YOUR TASK ->
All lines below containing the string "textbf" are to be copied.

Records from a collection ->
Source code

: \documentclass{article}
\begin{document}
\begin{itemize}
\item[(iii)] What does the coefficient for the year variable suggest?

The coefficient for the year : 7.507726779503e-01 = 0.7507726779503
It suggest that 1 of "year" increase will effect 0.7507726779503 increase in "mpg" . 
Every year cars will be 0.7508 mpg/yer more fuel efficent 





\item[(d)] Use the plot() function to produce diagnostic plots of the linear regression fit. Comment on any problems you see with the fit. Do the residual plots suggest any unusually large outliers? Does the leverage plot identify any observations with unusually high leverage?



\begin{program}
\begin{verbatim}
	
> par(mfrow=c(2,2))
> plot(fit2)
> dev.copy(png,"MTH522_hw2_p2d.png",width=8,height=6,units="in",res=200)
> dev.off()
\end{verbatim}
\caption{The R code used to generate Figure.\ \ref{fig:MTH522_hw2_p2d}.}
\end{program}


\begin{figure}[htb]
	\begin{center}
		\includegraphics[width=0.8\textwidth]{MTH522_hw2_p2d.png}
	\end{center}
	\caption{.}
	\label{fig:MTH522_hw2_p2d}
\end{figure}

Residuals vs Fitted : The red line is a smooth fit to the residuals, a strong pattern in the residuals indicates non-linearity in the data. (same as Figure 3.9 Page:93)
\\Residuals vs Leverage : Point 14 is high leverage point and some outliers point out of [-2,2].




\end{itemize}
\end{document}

* * *

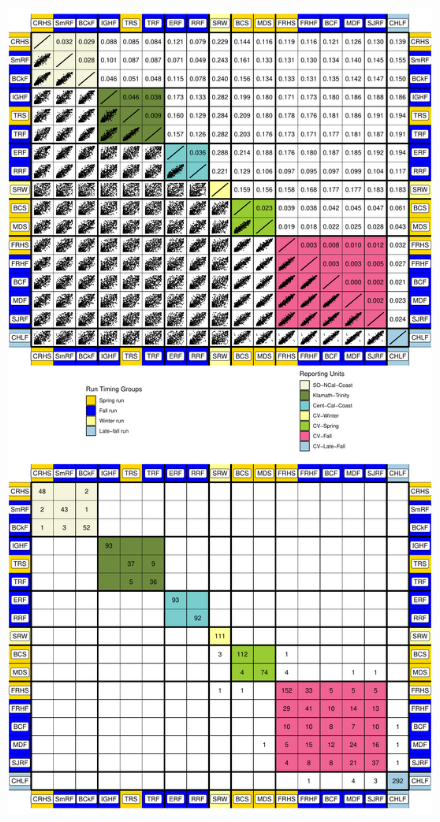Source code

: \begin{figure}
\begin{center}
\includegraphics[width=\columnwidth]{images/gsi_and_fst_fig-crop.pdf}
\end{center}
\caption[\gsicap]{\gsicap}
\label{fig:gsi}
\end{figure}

==

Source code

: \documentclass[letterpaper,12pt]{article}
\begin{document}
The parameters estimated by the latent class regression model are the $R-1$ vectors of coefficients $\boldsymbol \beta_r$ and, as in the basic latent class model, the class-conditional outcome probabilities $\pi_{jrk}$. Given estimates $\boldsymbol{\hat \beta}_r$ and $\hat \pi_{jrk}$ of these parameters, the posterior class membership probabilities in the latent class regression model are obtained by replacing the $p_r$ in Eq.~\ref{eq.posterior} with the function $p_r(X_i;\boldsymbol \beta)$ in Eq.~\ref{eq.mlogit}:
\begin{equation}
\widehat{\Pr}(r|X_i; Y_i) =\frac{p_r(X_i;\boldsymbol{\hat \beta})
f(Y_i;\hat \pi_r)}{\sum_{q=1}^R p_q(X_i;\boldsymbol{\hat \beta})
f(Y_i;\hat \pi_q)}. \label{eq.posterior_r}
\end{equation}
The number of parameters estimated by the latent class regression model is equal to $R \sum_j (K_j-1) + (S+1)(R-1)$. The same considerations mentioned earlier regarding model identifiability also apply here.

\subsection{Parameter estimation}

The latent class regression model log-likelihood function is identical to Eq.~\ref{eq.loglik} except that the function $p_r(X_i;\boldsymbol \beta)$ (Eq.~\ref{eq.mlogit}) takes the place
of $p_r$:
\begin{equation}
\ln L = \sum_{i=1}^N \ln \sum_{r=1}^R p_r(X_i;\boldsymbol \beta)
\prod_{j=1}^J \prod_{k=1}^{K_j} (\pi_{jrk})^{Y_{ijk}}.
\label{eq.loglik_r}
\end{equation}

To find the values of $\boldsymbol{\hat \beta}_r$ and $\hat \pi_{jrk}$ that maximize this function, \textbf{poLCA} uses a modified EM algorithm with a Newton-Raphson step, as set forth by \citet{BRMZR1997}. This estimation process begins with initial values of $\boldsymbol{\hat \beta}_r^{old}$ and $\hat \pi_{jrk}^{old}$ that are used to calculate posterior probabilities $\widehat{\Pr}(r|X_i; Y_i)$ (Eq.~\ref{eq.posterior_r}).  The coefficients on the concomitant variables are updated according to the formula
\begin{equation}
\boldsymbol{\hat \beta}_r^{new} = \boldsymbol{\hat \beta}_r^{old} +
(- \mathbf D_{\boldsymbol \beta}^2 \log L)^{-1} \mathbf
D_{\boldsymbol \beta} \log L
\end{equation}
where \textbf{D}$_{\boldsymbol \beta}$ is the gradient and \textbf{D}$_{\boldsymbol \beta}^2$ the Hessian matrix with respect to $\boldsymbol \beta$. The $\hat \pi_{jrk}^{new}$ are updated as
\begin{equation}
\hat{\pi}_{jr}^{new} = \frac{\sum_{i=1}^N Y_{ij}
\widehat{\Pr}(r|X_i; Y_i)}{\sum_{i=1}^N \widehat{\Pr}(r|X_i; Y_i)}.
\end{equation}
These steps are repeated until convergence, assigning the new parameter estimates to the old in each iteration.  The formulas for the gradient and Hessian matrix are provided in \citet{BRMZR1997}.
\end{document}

ANSWER AREA ->
To find the values of $\boldsymbol{\hat \beta}_r$ and $\hat \pi_{jrk}$ that maximize this function, \textbf{poLCA} uses a modified EM algorithm with a Newton-Raphson step, as set forth by \citet{BRMZR1997}. This estimation process begins with initial values of $\boldsymbol{\hat \beta}_r^{old}$ and $\hat \pi_{jrk}^{old}$ that are used to calculate posterior probabilities $\widehat{\Pr}(r|X_i; Y_i)$ (Eq.~\ref{eq.posterior_r}).  The coefficients on the concomitant variables are updated according to the formula
where \textbf{D}$_{\boldsymbol \beta}$ is the gradient and \textbf{D}$_{\boldsymbol \beta}^2$ the Hessian matrix with respect to $\boldsymbol \beta$. The $\hat \pi_{jrk}^{new}$ are updated as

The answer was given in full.